Patterns of ocean acidification emergence in the Hawaiian Islands using
dynamically downscaled projections
Abstract
This study presents the first dynamically downscaled projections of
ocean acidification (OA) for the main Hawaiian Islands using coupled
Regional Ocean Modeling System (ROMS) and Carbon, Ocean Biogeochemistry
and Lower Trophics (COBALT) models integrated with Coupled Model
Intercomparison Project Phase 6 (CMIP6) scenario outputs from the
Community Earth System Model 2 (CESM2). We analyze three Shared
Socioeconomic Pathways (SSP1-2.6, SSP2-4.5, and SSP3-7.0) and introduce
a novelty metric to quantify departure from historical variability.
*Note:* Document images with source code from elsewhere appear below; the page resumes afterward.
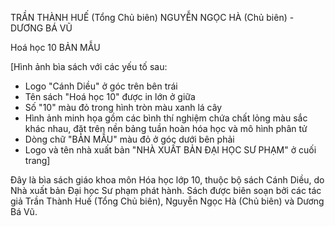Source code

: TRẦN THÀNH HUẾ (Tổng Chủ biên)
NGUYỄN NGỌC HÀ (Chủ biên) - DƯƠNG BÁ VŨ

Hoá học 10
BẢN MẪU

[Hình ảnh bìa sách với các yếu tố sau:
- Logo "Cánh Diều" ở góc trên bên trái
- Tên sách "Hoá học 10" được in lớn ở giữa
- Số "10" màu đỏ trong hình tròn màu xanh lá cây
- Hình ảnh minh họa gồm các bình thí nghiệm chứa chất lỏng màu sắc khác nhau, đặt trên nền bảng tuần hoàn hóa học và mô hình phân tử
- Dòng chữ "BẢN MẪU" màu đỏ ở góc dưới bên phải
- Logo và tên nhà xuất bản "NHÀ XUẤT BẢN ĐẠI HỌC SƯ PHẠM" ở cuối trang]

Đây là bìa sách giáo khoa môn Hóa học lớp 10, thuộc bộ sách Cánh Diều, do Nhà xuất bản Đại học Sư phạm phát hành. Sách được biên soạn bởi các tác giả Trần Thành Huế (Tổng Chủ biên), Nguyễn Ngọc Hà (Chủ biên) và Dương Bá Vũ.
Our
results indicate unprecedented levels of OA within the next three
decades across all scenarios, with aragonite saturation state (ΩA), pH,
and substrate-to-inhibitor ratio projected to decline significantly. By
2100, under SSP3-7.0, ΩA novelty could exceed reference variability by a
factor of 12. Spatial analysis reveals heterogeneous OA impacts, with
windward coastlines consistently exhibiting higher novelty levels.
Importantly, we find contrasting spatial patterns of OA indices due to
varying sensitivities to temperature and dissolved inorganic carbon,
resulting in higher ΩA novelty in northern areas and higher pH and
substrate-to-inhibitor ratio novelty in southern regions.